Pour un prototype, une landing page, un projet de hackathon, un outil interne jetable, une démo de levée de fonds — partout où aucune donnée d’une personne réelle ne se trouve derrière l’app — Lovable est excellent et presque certainement plus rapide que tout ce qui est plus discipliné, nous compris. L’asymétrie de vérification ne coûte rien quand il n’y a rien à exposer. Utilisez-le, et profitez-en.

Et la réserve honnête qui empêche ceci d’être un règlement de comptes : c’est structurel, pas un défaut de Lovable. Tout outil qui effondre le coût de construction pour les non-experts tout en laissant la vérification à un coût d’expert hérite de la même asymétrie — et Lovable essaie activement de la réduire. Le propos n’est pas « Lovable est mauvais ». C’est que pour des données de production, « le constructeur ne sait pas lire le contrôle d’accès » est disqualifiant peu importe le logo sur le constructeur.

La ligne est nette : à l’instant où les données de personnes réelles vivent derrière — clients, patients, employés — « ça marche » cesse d’être une preuve de quoi que ce soit, et « je ne vois pas la frontière » cesse d’être une commodité pour devenir le risque.

Un test que vous pouvez faire en trente secondes

Oubliez la liste de fonctionnalités. Demandez à celui qui l’a livrée :

« Ouvre l’onglet réseau, prends la requête de données, retire le filtre et envoie-la. Récupères-tu seulement tes lignes — ou celles de tout le monde ? »
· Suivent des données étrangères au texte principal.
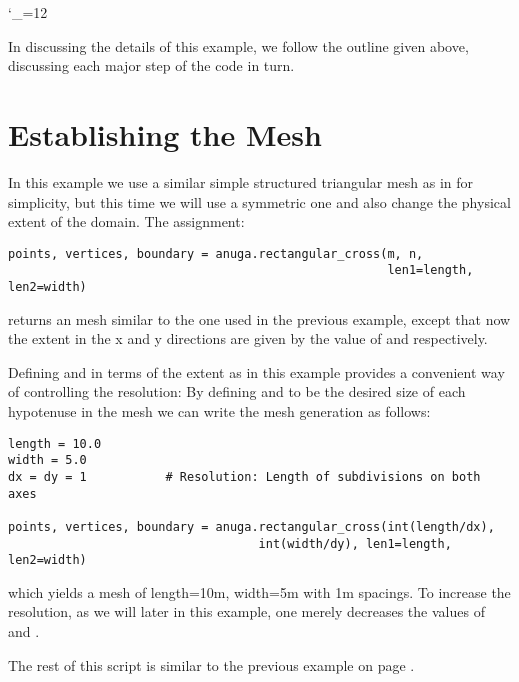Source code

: \documentclass{manual}
\newcommand{\verbatiminputB}[1]{%
\endgroup}
\def\verbatiminputunderscore{\begingroup
\catcode`\_=12
\verbatiminputB}
\begin{document}
\verbatiminputunderscore{../../anuga_core/examples/channel1.py}

In discussing the details of this example, we follow the outline
given above, discussing each major step of the code in turn.

\section{Establishing the Mesh}

In this example we use a similar simple structured triangular mesh
as in 
for simplicity, but this time we will use a symmetric one and also
change the physical extent of the domain. The assignment:

\begin{verbatim}
points, vertices, boundary = anuga.rectangular_cross(m, n,
                                                     len1=length, len2=width)
\end{verbatim}

returns an  mesh similar to the one used in the previous example, except that now the
extent in the x and y directions are given by the value of  and 
respectively.

Defining  and  in terms of the extent as in this example provides a convenient way of
controlling the resolution: By defining  and  to be the desired size of each
hypotenuse in the mesh we can write the mesh generation as follows:

\begin{verbatim}
length = 10.0
width = 5.0
dx = dy = 1           # Resolution: Length of subdivisions on both axes

points, vertices, boundary = anuga.rectangular_cross(int(length/dx),
                                   int(width/dy), len1=length, len2=width)
\end{verbatim}

which yields a mesh of length=10m, width=5m with 1m spacings. To increase the resolution,
as we will later in this example, one merely decreases the values of  and .

The rest of this script is similar to the previous example on page \pageref{ref:runup_py_code}.
\end{document}
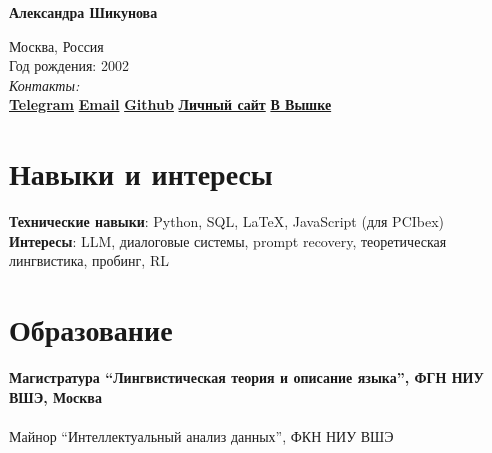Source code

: \documentclass[11pt]{article} %
\begin{document}


{\LARGE\bfseries Александра Шикунова} %
\bigskip\bigskip\medskip %

Москва, Россия\\
Год рождения: 2002\\

\textit{Контакты:}\\
\textbf{\href{https://t.me/thnlgrlivrlvdwsbrnwthrssnhrys}{Telegram}} \hspace*{2em}
\textbf{\href{mailto:notalexandrashikunova@gmail.com}{Email}} \hspace*{2em}
\textbf{\href{https://github.com/poisongrapevine}{Github}} \hspace*{2em}
\textbf{\href{https://thddbptnsndshs.github.io/academic_site/}{Личный сайт}} \hspace*{2em}
\textbf{\href{https://www.hse.ru/org/persons/401664223}{В Вышке}}
\medskip %


\section*{Навыки и интересы}

\textbf{Технические навыки}: Python, SQL, LaTeX, JavaScript (для PCIbex)\\
\textbf{Интересы}: LLM, диалоговые системы, prompt recovery, теоретическая лингвистика, пробинг, RL


\section*{Образование}

\textbf{Магистратура ``Лингвистическая теория и описание языка'', ФГН НИУ ВШЭ, Москва}\\
\\
 Майнор ``Интеллектуальный анализ данных'', ФКН НИУ ВШЭ
\end{document}
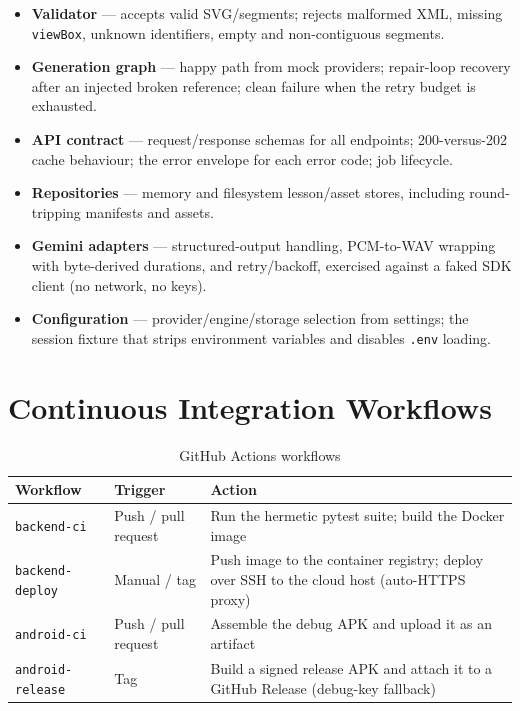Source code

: \begin{itemize}
  \item \textbf{Validator} --- accepts valid SVG/segments; rejects malformed
        XML, missing \texttt{viewBox}, unknown identifiers, empty and
        non-contiguous segments.
  \item \textbf{Generation graph} --- happy path from mock providers;
        repair-loop recovery after an injected broken reference; clean
        failure when the retry budget is exhausted.
  \item \textbf{API contract} --- request/response schemas for all
        endpoints; 200-versus-202 cache behaviour; the error envelope for
        each error code; job lifecycle.
  \item \textbf{Repositories} --- memory and filesystem lesson/asset stores,
        including round-tripping manifests and assets.
  \item \textbf{Gemini adapters} --- structured-output handling, PCM-to-WAV
        wrapping with byte-derived durations, and retry/backoff, exercised
        against a faked SDK client (no network, no keys).
  \item \textbf{Configuration} --- provider/engine/storage selection from
        settings; the session fixture that strips environment variables and
        disables \texttt{.env} loading.
\end{itemize}

\section{Continuous Integration Workflows}

\begin{table}[htbp]
\caption{GitHub Actions workflows}
\label{tab:ci}
\centering
\small
\renewcommand{\arraystretch}{1.3}
\begin{tabular}{@{}lp{}p{}@{}}
\toprule
\textbf{Workflow} & \textbf{Trigger} & \textbf{Action}\\
\midrule
\texttt{backend-ci} & Push / pull request & Run the hermetic pytest suite;
build the Docker image\\
\texttt{backend-deploy} & Manual / tag & Push image to the container
registry; deploy over SSH to the cloud host (auto-HTTPS proxy)\\
\texttt{android-ci} & Push / pull request & Assemble the debug APK and
upload it as an artifact\\
\texttt{android-release} & Tag & Build a signed release APK and attach it to
a GitHub Release (debug-key fallback)\\
\bottomrule
\end{tabular}
\end{table}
S’il ne peut pas faire ce test, ou ne le comprend pas, ou si la réponse est « celles de tout le monde », l’app est un beau prototype et pas un système de production — peu importe à quel point elle a l’air soignée ou qu’un scanner lui ait donné une coche.

La position d’ObjectStack

ObjectStack inverse la séparation qui cause les fuites. Le contrôle d’accès n’est pas du SQL généré que le constructeur ne sait pas lire ; ce sont des métadonnées déclarées et lisiblesread: owner == current_user comme propriété de l’objet — et c’est une frontière que le runtime applique côté serveur, de sorte que retirer un filtre frontend ne change rien. Quand l’IA propose un changement sur qui-peut-lire-quoi, cela apparaît comme un diff qu’un non-expert peut réellement approuver (« ceci rend customers lisible par tout le monde — confirmer ? »), jamais comme un silencieux using (true) qu’il aurait fallu lire du SQL pour attraper. Et parce que c’est auto-hébergeable et que cela repose sur des systèmes que vous exécutez déjà, les données sensibles n’atterrissent pas discrètement quelque part que vous ne pouvez pas inspecter.

Nous ne battrons pas Lovable sur le temps-jusqu’à-la-première-démo, et pour des prototypes nous n’essaierions pas. L’affirmation est celle qui compte à l’instant où de vraies données sont en jeu : la sécurité d’une app construite par IA doit être visible pour la personne qui en répond — parce qu’une app dont vous ne pouvez pas voir la frontière n’est pas sûre, elle est seulement non testée en public.